Posted on the 27 November 2013 by Thehollywoodrevue
The Wet Parade 1933

File this one under “misleading posters.” It really isn’t much of a romance.

In 1916, the Chilcote family is known for their wealth.  But all of that is lost when family patriarch Roger (Lewis Stone) goes on a bender and gambles away the family fortune.  Distraught over what he has done, Roger commits suicide.  His teetotaler daughter Maggie (Dorothy Jordan) wishes for prohibition, but her brother Richard, Jr. (Neil Hamilton) loves alcohol as much as his father did.  After his father’s death, Richard, Jr. heads north to write a play and moves into a hotel run by his friend Kip Tarleton (Robert Young) and his family.

 

Like the Chilcotes, the Tarleton family is also dealing with a loved one’s alcoholism.  Mrs.
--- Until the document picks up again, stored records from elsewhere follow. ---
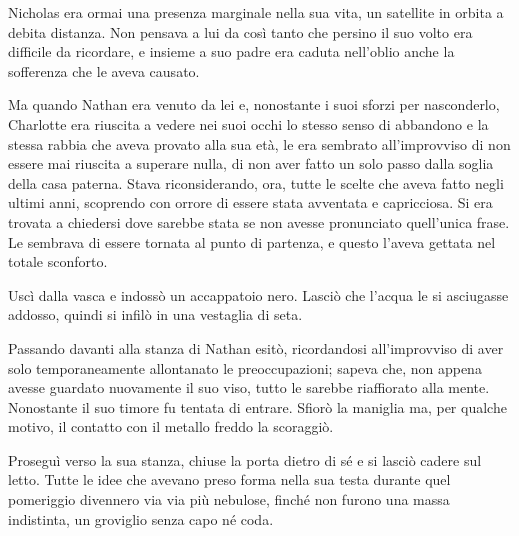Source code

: Nicholas era ormai una presenza marginale nella sua vita, un satellite in orbita a debita distanza.
Non pensava a lui da così tanto che persino il suo volto era difficile da ricordare, e insieme a suo
padre era caduta nell'oblio anche la sofferenza che le aveva causato.

Ma quando Nathan era venuto da lei e, nonostante i suoi sforzi per nasconderlo, Charlotte era
riuscita a vedere nei suoi occhi lo stesso senso di abbandono e la stessa rabbia che aveva provato
alla sua età, le era sembrato all'improvviso di non essere mai riuscita a superare nulla, di non
aver fatto un solo passo dalla soglia della casa paterna. Stava riconsiderando, ora, tutte le scelte
che aveva fatto negli ultimi anni, scoprendo con orrore di essere stata avventata e capricciosa. Si
era trovata a chiedersi dove sarebbe stata se non avesse pronunciato quell'unica frase. Le sembrava
di essere tornata al punto di partenza, e questo l'aveva gettata nel totale sconforto.

Uscì dalla vasca e indossò un accappatoio nero. Lasciò che l'acqua le si asciugasse addosso, quindi
si infilò in una vestaglia di seta.

Passando davanti alla stanza di Nathan esitò, ricordandosi all'improvviso di aver solo
temporaneamente allontanato le preoccupazioni; sapeva che, non appena avesse guardato nuovamente il
suo viso, tutto le sarebbe riaffiorato alla mente. Nonostante il suo timore fu tentata di entrare.
Sfiorò la maniglia ma, per qualche motivo, il contatto con il metallo freddo la scoraggiò.

Proseguì verso la sua stanza, chiuse la porta dietro di sé e si lasciò cadere sul letto. Tutte le
idee che avevano preso forma nella sua testa durante quel pomeriggio divennero via via più nebulose,
finché non furono una massa indistinta, un groviglio senza capo né coda.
Tarleton (Clara Blandick) doesn’t drink and neither does Kip, but Kip’s father Pow (Walter Huston) drinks like a fish.  Richard arrives at Kip’s hotel just in time to hear the results of the 1916 presidential election.  When Woodrow Wilson wins, Pow and Richard are happy since Wilson is opposed to prohibition.  But despite Wilson’s anti-prohibition platform, prohibition soon becomes the law, and bootleg liquor becomes readily available.  When Pow drinks some bad bootleg alcohol, he flies into a rage when his wife confronts him about it and beats her to death.  Pow is sentenced to life in prison.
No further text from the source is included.